The authors evaluate the impact of simulated morphological bias on a CNN model's performance across different bias scenarios and assess the effectiveness of bias mitigation strategies. Results show that bias presence leads to significant performance disparities, with mitigation methods varying in their ability to reduce these disparities, and explainability analysis supports the model's reliance on bias-related features. Bias presence significantly increases performance disparities compared to the no bias scenario, with larger disparities observed when bias is closer to the disease region. Reweighting effectively mitigates performance disparities, while unlearning and group models show limited or inconsistent effectiveness. Saliency analysis reveals that models rely on bias-related regions for predictions, and the explainability results align with the observed performance outcomes.

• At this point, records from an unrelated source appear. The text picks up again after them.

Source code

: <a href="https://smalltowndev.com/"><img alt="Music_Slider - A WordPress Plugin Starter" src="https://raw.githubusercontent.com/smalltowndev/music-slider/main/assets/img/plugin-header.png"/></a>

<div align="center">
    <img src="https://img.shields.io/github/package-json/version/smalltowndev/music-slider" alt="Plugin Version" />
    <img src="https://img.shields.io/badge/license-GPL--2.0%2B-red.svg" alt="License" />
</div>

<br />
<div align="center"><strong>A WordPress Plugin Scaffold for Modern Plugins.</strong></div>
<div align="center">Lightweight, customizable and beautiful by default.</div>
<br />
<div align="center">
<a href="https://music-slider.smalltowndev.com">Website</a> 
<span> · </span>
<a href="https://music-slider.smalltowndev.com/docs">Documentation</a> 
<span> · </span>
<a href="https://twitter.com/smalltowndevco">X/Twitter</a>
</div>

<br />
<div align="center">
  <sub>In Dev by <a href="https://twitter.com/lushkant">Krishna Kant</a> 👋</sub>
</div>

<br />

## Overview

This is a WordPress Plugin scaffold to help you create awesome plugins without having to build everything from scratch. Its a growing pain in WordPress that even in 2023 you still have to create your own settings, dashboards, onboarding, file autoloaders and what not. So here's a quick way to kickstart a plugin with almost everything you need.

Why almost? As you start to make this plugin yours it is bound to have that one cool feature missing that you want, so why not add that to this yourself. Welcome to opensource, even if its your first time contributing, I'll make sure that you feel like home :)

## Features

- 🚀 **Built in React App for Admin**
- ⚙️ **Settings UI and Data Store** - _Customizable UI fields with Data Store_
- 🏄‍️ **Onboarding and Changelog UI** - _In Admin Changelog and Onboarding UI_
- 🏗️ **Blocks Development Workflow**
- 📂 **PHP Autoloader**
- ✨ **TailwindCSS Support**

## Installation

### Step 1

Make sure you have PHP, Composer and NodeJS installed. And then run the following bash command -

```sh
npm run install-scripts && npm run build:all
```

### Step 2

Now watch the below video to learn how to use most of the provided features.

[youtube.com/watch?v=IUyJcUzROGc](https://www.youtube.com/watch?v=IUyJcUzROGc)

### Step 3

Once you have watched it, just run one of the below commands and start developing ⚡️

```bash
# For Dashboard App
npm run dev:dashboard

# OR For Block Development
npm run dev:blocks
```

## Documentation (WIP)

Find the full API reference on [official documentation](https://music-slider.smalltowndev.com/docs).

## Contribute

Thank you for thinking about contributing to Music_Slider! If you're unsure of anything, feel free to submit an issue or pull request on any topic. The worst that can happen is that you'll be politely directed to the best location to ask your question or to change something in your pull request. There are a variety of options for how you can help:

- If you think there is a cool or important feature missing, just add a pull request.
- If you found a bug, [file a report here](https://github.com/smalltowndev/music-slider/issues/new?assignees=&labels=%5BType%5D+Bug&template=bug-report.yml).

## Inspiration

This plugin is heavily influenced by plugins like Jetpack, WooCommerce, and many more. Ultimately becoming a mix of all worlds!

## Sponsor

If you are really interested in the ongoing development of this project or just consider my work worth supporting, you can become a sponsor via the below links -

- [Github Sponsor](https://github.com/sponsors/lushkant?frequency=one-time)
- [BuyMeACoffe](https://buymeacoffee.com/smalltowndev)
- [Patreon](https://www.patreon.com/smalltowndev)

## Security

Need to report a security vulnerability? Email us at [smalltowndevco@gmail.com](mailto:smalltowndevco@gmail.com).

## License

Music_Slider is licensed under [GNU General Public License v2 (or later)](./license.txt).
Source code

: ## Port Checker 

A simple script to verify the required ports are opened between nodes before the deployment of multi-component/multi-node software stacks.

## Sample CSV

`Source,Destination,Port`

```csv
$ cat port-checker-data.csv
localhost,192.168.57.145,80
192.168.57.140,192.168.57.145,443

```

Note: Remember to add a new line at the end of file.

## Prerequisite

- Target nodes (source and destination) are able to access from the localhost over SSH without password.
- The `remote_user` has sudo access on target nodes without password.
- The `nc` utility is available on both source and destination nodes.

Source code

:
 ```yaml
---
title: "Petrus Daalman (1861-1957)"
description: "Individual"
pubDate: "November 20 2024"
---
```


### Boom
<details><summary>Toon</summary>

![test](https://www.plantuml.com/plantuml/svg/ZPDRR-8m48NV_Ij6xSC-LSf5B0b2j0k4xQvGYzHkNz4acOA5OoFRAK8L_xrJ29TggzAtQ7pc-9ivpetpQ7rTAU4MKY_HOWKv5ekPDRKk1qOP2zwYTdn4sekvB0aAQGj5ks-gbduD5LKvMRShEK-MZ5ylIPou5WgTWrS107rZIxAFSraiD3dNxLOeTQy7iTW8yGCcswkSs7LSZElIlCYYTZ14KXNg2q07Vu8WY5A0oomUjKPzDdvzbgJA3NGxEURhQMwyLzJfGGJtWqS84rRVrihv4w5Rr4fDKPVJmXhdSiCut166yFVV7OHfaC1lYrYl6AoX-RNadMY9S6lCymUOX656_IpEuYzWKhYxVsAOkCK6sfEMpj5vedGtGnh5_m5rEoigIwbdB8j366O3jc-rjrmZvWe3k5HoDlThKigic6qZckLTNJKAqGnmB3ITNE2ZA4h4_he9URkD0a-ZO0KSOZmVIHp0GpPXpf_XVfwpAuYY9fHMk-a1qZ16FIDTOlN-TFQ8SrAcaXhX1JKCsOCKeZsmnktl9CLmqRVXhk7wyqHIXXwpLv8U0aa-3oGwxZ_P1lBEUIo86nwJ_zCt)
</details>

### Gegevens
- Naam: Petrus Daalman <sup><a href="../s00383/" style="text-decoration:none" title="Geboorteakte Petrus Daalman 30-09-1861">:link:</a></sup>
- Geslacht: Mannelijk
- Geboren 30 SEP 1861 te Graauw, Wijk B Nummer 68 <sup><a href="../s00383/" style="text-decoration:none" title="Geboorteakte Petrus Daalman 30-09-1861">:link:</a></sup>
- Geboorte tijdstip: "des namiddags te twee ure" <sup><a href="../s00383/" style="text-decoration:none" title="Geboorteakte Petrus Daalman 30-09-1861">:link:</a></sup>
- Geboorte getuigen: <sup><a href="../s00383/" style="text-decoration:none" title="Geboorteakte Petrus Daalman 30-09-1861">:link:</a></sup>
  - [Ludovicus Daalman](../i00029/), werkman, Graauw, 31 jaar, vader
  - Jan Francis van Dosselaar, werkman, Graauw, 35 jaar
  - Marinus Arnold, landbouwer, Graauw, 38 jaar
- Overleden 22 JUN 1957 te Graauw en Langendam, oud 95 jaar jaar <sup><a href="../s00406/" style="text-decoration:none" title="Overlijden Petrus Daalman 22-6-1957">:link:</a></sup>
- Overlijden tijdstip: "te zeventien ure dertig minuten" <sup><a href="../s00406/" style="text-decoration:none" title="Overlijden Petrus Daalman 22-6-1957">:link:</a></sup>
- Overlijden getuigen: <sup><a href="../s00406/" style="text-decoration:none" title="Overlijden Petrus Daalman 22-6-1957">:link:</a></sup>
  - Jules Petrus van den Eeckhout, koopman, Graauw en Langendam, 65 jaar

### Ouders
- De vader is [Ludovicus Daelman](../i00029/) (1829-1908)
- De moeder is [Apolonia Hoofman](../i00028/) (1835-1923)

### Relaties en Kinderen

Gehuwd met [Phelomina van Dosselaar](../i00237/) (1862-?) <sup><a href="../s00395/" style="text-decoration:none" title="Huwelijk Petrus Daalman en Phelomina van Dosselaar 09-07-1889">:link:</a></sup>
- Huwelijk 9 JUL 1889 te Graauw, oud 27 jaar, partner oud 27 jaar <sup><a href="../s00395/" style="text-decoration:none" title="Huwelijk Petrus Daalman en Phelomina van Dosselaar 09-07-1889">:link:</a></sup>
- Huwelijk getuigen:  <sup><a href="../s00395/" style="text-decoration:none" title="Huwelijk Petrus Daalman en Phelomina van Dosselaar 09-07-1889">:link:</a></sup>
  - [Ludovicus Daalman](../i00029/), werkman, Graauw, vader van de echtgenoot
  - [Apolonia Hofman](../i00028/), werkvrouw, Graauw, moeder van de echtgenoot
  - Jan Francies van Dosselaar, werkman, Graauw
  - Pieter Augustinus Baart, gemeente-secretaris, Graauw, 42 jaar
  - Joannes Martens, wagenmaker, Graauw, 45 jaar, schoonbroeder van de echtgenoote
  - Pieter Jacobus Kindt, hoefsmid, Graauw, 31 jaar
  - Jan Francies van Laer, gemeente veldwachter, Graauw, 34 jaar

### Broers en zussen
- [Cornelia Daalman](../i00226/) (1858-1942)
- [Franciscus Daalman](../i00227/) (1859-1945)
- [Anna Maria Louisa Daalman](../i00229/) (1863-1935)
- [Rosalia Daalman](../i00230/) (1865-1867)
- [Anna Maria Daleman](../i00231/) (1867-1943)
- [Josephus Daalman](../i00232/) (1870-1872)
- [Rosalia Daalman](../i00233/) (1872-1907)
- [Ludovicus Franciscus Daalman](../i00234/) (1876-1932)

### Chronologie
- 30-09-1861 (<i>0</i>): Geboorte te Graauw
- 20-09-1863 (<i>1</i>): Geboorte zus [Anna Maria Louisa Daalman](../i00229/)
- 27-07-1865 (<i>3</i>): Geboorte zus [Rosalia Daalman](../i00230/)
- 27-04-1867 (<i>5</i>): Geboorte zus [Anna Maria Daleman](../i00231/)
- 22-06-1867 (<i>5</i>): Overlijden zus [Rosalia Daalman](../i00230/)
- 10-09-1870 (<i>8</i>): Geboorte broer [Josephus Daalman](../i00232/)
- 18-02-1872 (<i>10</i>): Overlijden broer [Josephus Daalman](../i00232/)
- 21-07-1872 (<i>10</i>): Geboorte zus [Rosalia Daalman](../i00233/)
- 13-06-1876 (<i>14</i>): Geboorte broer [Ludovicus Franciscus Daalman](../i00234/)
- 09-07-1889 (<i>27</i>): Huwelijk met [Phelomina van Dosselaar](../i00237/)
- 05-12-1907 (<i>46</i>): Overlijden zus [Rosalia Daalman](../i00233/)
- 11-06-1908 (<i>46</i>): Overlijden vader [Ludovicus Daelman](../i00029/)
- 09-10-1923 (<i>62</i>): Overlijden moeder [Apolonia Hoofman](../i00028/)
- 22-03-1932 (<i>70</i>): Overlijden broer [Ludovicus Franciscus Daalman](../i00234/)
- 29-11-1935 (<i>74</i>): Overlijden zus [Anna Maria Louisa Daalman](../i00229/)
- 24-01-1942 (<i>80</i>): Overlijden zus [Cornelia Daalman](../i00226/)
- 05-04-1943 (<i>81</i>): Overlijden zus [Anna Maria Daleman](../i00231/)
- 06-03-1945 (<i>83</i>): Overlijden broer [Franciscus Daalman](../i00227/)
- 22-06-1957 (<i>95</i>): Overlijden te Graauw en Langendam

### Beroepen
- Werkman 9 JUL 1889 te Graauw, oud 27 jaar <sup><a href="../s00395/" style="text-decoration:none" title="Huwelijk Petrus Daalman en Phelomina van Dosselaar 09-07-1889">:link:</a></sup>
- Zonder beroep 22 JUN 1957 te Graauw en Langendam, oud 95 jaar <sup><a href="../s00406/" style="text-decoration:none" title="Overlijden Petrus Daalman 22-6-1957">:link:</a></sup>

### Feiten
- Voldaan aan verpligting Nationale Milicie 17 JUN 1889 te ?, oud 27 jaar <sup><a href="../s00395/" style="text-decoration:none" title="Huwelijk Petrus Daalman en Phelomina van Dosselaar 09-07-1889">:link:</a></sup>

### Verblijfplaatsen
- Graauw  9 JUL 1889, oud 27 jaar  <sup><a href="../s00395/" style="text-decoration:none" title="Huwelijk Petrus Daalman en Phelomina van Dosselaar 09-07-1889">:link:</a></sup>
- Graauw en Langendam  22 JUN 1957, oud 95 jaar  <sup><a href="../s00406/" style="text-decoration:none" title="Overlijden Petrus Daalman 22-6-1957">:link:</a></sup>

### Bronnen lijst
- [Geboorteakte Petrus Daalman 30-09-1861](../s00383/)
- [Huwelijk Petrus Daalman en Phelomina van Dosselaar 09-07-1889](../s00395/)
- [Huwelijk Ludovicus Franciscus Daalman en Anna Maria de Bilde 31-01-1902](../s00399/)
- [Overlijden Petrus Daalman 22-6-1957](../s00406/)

The experiments evaluate how simulated morphological bias affects a convolutional neural network and test various strategies to reduce its impact. Introducing bias creates notable performance disparities that intensify when located near disease regions, a pattern confirmed by explainability analysis showing the model relies heavily on these biased features. Among the tested interventions, reweighting successfully narrows performance gaps, while unlearning and group-based approaches yield limited or inconsistent improvements. Overall, the study demonstrates that morphological bias substantially compromises model reliability and identifies reweighting as the most effective mitigation strategy.